Without some conversion to a Boolean testable type, the above if-statement won't compile for smart pointers. The goal that we set out to accomplish in this article is making that conversion safe. As we shall see, that's a bit harder than one would imagine at first glance.

The Obvious Approach Is operator bool

This classical approach has a straightforward implementation.
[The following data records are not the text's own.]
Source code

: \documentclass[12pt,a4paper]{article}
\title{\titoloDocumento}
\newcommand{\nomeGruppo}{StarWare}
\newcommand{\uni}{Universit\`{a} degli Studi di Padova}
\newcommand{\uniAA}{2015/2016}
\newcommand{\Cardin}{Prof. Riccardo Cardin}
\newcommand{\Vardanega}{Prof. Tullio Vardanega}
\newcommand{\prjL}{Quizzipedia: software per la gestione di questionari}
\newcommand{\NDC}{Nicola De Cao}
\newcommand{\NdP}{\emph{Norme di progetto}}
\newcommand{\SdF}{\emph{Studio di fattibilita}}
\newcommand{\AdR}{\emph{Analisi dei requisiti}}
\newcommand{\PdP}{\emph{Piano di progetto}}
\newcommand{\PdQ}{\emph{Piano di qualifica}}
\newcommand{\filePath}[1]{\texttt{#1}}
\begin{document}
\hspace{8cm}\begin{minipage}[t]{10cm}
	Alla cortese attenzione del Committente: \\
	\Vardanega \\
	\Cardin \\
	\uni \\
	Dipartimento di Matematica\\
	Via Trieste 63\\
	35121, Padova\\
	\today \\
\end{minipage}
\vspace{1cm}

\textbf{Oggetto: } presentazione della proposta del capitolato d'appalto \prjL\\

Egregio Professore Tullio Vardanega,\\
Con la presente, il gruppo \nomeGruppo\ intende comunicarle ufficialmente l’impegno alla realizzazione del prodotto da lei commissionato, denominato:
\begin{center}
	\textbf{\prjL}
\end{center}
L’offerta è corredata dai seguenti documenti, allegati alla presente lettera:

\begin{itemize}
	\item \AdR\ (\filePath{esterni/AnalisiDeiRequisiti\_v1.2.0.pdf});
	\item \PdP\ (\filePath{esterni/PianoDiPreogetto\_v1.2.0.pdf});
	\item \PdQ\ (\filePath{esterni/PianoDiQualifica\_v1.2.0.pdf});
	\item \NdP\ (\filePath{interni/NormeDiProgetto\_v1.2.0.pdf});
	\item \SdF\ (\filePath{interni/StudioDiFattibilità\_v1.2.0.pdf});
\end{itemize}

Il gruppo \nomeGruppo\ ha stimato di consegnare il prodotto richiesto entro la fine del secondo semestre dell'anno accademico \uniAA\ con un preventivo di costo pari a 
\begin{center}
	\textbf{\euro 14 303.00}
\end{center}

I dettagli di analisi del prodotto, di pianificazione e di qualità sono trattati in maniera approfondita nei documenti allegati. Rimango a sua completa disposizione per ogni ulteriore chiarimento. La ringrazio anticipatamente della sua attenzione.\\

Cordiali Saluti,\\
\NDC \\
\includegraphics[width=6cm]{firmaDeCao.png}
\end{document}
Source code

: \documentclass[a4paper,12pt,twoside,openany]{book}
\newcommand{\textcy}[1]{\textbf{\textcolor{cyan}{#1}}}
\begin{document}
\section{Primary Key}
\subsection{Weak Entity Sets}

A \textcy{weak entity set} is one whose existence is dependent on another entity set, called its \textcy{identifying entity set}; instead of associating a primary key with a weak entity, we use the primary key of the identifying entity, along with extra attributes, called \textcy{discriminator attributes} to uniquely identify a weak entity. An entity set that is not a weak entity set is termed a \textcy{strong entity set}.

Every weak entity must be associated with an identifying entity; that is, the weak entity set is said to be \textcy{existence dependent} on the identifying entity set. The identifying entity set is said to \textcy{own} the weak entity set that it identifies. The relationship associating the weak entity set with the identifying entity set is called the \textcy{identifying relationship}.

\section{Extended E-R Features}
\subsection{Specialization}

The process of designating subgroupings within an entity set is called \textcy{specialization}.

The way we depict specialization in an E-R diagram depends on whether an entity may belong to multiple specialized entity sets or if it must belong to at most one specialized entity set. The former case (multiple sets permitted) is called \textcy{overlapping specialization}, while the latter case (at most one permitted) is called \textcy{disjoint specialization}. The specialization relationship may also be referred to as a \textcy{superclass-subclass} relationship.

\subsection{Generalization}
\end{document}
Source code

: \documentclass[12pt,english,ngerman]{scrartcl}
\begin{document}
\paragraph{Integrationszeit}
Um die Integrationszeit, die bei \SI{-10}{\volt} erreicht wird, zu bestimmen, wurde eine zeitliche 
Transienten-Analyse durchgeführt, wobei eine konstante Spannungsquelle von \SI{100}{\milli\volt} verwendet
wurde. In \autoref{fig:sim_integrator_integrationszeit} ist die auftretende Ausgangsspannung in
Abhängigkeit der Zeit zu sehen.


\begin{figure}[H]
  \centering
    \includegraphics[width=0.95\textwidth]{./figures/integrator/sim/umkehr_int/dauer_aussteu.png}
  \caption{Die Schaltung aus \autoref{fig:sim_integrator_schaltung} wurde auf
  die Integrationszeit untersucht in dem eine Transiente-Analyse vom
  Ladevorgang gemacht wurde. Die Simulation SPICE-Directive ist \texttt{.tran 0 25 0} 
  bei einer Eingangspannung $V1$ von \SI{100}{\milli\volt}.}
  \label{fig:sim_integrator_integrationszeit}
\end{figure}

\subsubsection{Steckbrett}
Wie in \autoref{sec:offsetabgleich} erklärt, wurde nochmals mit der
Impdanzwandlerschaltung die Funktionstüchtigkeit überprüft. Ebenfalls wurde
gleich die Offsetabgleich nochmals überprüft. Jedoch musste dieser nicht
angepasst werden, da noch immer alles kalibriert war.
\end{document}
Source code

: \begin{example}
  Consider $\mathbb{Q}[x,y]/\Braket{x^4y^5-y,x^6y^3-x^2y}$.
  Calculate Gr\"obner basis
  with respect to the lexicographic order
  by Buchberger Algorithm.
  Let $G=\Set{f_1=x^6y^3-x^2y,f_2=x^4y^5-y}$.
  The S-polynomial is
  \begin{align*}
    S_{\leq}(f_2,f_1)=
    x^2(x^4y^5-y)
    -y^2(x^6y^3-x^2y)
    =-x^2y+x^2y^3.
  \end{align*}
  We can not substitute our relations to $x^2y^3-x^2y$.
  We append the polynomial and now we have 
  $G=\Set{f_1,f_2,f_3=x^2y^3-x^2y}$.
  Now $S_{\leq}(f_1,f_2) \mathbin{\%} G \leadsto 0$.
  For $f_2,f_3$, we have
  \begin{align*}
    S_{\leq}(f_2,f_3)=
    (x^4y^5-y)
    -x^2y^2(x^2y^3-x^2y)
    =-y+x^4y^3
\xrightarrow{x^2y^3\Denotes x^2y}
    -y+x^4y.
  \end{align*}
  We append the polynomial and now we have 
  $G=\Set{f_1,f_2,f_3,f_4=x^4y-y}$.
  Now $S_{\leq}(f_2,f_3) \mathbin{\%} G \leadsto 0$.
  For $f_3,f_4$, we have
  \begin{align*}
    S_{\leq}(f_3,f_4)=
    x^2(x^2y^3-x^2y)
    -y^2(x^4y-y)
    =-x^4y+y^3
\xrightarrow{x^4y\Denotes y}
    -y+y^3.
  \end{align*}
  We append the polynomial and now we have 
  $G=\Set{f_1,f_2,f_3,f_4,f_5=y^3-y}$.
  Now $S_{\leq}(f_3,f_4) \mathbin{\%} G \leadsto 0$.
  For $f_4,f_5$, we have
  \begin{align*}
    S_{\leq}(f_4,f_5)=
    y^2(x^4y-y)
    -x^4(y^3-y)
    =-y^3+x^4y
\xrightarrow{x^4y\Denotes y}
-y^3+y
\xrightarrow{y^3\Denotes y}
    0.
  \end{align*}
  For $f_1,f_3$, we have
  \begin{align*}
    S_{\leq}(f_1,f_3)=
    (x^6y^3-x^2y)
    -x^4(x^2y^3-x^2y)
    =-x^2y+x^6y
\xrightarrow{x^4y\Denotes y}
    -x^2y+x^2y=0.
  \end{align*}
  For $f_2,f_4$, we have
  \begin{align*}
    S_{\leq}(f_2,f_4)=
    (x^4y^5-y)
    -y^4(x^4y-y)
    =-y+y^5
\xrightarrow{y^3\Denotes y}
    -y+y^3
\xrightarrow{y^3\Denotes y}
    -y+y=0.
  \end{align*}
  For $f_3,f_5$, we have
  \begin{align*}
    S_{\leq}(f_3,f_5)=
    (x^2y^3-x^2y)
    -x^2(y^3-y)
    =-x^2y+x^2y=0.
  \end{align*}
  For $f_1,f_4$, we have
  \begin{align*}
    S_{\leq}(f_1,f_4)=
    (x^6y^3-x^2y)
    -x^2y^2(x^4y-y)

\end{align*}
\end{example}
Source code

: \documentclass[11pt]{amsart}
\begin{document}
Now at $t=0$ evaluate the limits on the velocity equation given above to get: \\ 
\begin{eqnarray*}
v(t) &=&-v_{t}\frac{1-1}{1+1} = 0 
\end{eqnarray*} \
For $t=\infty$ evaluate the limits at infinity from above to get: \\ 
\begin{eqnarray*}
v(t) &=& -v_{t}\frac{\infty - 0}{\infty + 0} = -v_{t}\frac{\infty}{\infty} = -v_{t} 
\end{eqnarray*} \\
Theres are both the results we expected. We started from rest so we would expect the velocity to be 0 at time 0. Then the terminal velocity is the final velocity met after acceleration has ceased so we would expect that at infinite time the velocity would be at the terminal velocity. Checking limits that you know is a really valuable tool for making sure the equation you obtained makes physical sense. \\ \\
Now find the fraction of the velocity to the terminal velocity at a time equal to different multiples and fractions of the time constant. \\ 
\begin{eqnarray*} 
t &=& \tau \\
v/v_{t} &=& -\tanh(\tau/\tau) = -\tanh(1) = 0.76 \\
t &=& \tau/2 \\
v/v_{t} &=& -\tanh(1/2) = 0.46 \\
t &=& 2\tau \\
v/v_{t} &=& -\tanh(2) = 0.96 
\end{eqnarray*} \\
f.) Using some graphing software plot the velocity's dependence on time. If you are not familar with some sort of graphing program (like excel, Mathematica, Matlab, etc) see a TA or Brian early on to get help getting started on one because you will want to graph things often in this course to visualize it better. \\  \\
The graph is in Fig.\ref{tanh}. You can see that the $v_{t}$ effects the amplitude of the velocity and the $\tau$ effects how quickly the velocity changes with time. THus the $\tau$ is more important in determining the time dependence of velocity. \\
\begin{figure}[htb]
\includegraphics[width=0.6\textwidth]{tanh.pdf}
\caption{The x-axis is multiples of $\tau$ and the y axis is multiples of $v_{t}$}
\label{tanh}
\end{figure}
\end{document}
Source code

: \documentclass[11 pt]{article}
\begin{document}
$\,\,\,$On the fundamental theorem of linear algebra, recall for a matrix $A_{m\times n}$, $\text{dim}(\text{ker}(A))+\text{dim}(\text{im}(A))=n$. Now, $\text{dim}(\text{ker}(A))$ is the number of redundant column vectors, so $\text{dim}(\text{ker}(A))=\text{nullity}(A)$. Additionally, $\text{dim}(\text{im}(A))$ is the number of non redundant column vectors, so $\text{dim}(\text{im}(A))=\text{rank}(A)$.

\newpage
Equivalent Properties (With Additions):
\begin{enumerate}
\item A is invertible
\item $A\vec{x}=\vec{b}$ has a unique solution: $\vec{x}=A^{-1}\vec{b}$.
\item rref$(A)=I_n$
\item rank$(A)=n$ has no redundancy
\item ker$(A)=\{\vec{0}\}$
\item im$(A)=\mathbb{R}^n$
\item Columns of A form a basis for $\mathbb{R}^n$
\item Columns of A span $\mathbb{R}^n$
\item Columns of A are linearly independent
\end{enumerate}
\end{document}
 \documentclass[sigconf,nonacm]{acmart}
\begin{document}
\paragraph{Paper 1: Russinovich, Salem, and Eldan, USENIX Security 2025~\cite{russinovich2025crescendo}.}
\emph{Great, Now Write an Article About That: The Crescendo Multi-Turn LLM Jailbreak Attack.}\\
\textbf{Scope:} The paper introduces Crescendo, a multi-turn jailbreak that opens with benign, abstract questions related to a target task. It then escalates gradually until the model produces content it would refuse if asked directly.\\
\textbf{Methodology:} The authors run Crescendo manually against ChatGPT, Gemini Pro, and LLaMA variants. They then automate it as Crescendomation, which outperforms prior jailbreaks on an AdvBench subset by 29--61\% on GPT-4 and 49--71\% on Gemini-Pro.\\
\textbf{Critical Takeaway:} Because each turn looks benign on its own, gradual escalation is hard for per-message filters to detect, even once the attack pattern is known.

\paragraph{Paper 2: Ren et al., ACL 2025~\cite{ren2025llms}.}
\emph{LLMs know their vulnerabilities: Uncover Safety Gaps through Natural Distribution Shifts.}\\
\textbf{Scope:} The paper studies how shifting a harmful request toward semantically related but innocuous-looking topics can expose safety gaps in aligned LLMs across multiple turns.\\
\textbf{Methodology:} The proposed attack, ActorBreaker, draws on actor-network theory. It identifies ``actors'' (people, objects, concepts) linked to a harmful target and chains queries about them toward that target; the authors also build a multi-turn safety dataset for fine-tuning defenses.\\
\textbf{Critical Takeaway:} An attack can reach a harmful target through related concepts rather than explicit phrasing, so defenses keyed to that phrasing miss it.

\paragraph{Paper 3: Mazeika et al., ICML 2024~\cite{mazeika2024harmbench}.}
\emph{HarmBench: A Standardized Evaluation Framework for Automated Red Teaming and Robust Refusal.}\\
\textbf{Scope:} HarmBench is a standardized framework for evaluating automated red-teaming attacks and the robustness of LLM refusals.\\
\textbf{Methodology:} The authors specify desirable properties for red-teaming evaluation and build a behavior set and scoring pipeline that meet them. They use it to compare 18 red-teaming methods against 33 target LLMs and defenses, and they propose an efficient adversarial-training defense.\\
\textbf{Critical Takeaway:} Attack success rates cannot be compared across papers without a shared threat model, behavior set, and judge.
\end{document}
I'll use the same class (Testable) throughout this article, as seen in the following code:

   // operator bool version
  class Testable {
    bool ok_;
  public:
    explicit Testable(bool b=true):ok_(b) {}

    operator bool() const {
      return ok_;
    }
  };

  // operator! version
  class Testable {
    bool not_ok_;
  public:
    explicit Testable(bool b=true):not_ok_(!b) {}

    bool operator!() const {
      return not_ok_;
    }
  };

  // operator void* version
  class Testable {
    bool ok_;
  public:
    explicit Testable(bool b=true):ok_(b) {}

    operator void*() const {
      return ok_==true ? this : 0;
    }
  };

  // nested class version
  class Testable {
    bool ok_;
  public:
    explicit Testable(bool b=true):ok_(b) {}

    class nested_class {};

    operator const nested_class*() const {
      return ok_ ? reinterpret_cast<const nested_class*>(this) : 0;
    }
  };

Note the implementation for the conversion function:

  operator bool() const {
    return ok_;
  }

Now, we can use instances of the class in expressions like this:

  Testable test;
  if (test) 
    std::cout << "Yes, test is working!/n";
  else 
    std::cout << "No, test is not working!/n";

That's fine, but there's a nasty caveat to this as the conversion function has just told the compiler that it's free to do things behind our backs (lesson 0: never trust a compiler to do your job for you; at least not to do it properly);

  test << 1;
  int i=test;

These are both nonsense operations, but yet allowed and legal C++ (we also have the issue of overloading to consider, which makes things even worse). So, operator bool is not a very good approach. We're also able to compare any types that utilize this technique with each other, although that rarely makes sense:

  Testable a;
  AnotherTestable b;

  if (a==b) {
  }

  if (a<b) {
  }

What else can we do? Well, one improvement is to add another (private) conversion function to an integral type, and thereby disallow the nonsensical operations, even those for equality and ordering. Simply declaring a private conversion function to int does the trick. However, some drawbacks remain, making the solution less than satisfactory. The error messages when a user invokes the ambiguity aren't consistent, or readable. Also, these conversion functions may interfere with perfectly valid conversions and overloads. So we must look elsewhere for a clean solution to this problem.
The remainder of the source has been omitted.